(Dataset entries)

*** Begin section ***

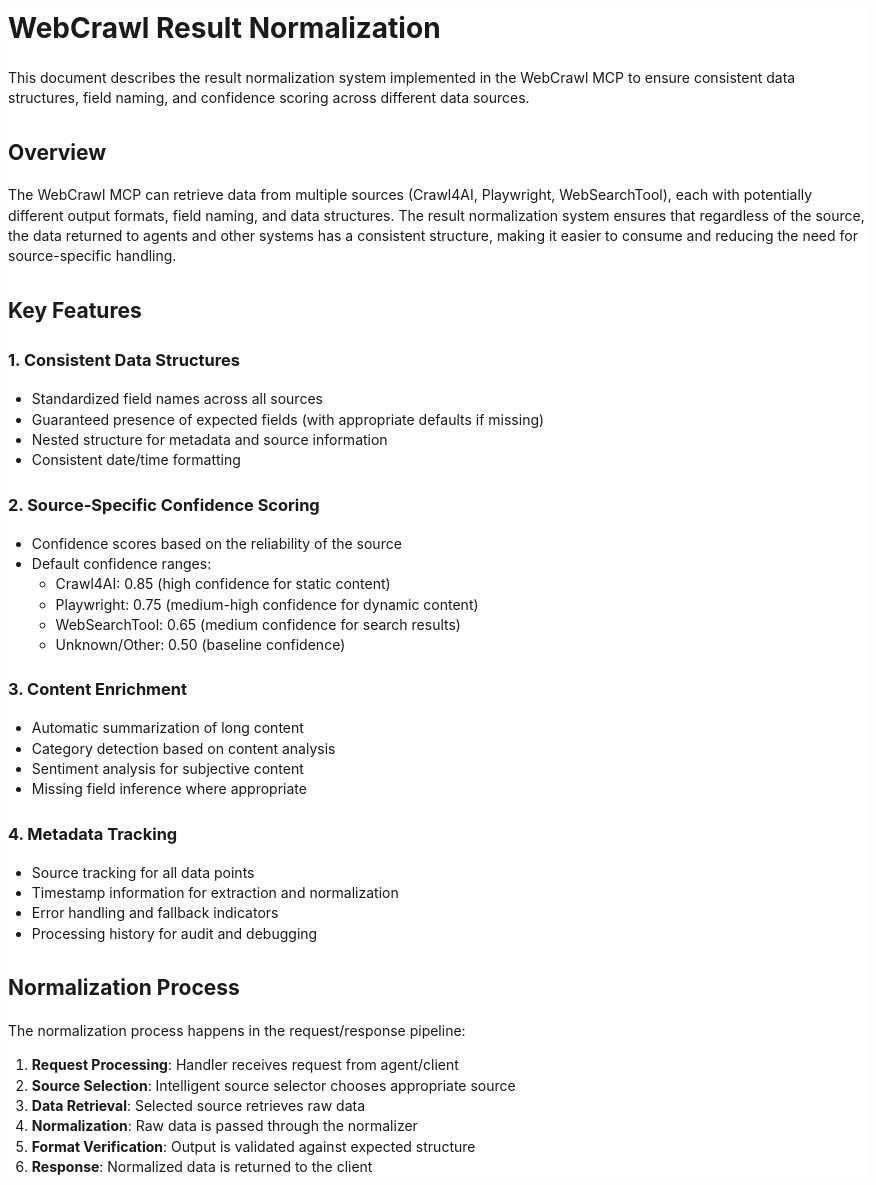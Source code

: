 # WebCrawl Result Normalization

This document describes the result normalization system implemented in the WebCrawl MCP to ensure consistent data structures, field naming, and confidence scoring across different data sources.

## Overview

The WebCrawl MCP can retrieve data from multiple sources (Crawl4AI, Playwright, WebSearchTool), each with potentially different output formats, field naming, and data structures. The result normalization system ensures that regardless of the source, the data returned to agents and other systems has a consistent structure, making it easier to consume and reducing the need for source-specific handling.

## Key Features

### 1. Consistent Data Structures

- Standardized field names across all sources
- Guaranteed presence of expected fields (with appropriate defaults if missing)
- Nested structure for metadata and source information
- Consistent date/time formatting

### 2. Source-Specific Confidence Scoring

- Confidence scores based on the reliability of the source
- Default confidence ranges:
  - Crawl4AI: 0.85 (high confidence for static content)
  - Playwright: 0.75 (medium-high confidence for dynamic content)
  - WebSearchTool: 0.65 (medium confidence for search results)
  - Unknown/Other: 0.50 (baseline confidence)

### 3. Content Enrichment

- Automatic summarization of long content
- Category detection based on content analysis
- Sentiment analysis for subjective content
- Missing field inference where appropriate

### 4. Metadata Tracking

- Source tracking for all data points
- Timestamp information for extraction and normalization
- Error handling and fallback indicators
- Processing history for audit and debugging

## Normalization Process

The normalization process happens in the request/response pipeline:

1. **Request Processing**: Handler receives request from agent/client
2. **Source Selection**: Intelligent source selector chooses appropriate source
3. **Data Retrieval**: Selected source retrieves raw data
4. **Normalization**: Raw data is passed through the normalizer
5. **Format Verification**: Output is validated against expected structure
6. **Response**: Normalized data is returned to the client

*** End section ***

• **Problem details**: Repeat the data exactly. Pictures should not appear.

• **Answer to the problem**:
Source code

: # WebCrawl Result Normalization

This document describes the result normalization system implemented in the WebCrawl MCP to ensure consistent data structures, field naming, and confidence scoring across different data sources.

## Overview

The WebCrawl MCP can retrieve data from multiple sources (Crawl4AI, Playwright, WebSearchTool), each with potentially different output formats, field naming, and data structures. The result normalization system ensures that regardless of the source, the data returned to agents and other systems has a consistent structure, making it easier to consume and reducing the need for source-specific handling.

## Key Features

### 1. Consistent Data Structures

- Standardized field names across all sources
- Guaranteed presence of expected fields (with appropriate defaults if missing)
- Nested structure for metadata and source information
- Consistent date/time formatting

### 2. Source-Specific Confidence Scoring

- Confidence scores based on the reliability of the source
- Default confidence ranges:
  - Crawl4AI: 0.85 (high confidence for static content)
  - Playwright: 0.75 (medium-high confidence for dynamic content)
  - WebSearchTool: 0.65 (medium confidence for search results)
  - Unknown/Other: 0.50 (baseline confidence)

### 3. Content Enrichment

- Automatic summarization of long content
- Category detection based on content analysis
- Sentiment analysis for subjective content
- Missing field inference where appropriate

### 4. Metadata Tracking

- Source tracking for all data points
- Timestamp information for extraction and normalization
- Error handling and fallback indicators
- Processing history for audit and debugging

## Normalization Process

The normalization process happens in the request/response pipeline:

1. **Request Processing**: Handler receives request from agent/client
2. **Source Selection**: Intelligent source selector chooses appropriate source
3. **Data Retrieval**: Selected source retrieves raw data
4. **Normalization**: Raw data is passed through the normalizer
5. **Format Verification**: Output is validated against expected structure
6. **Response**: Normalized data is returned to the client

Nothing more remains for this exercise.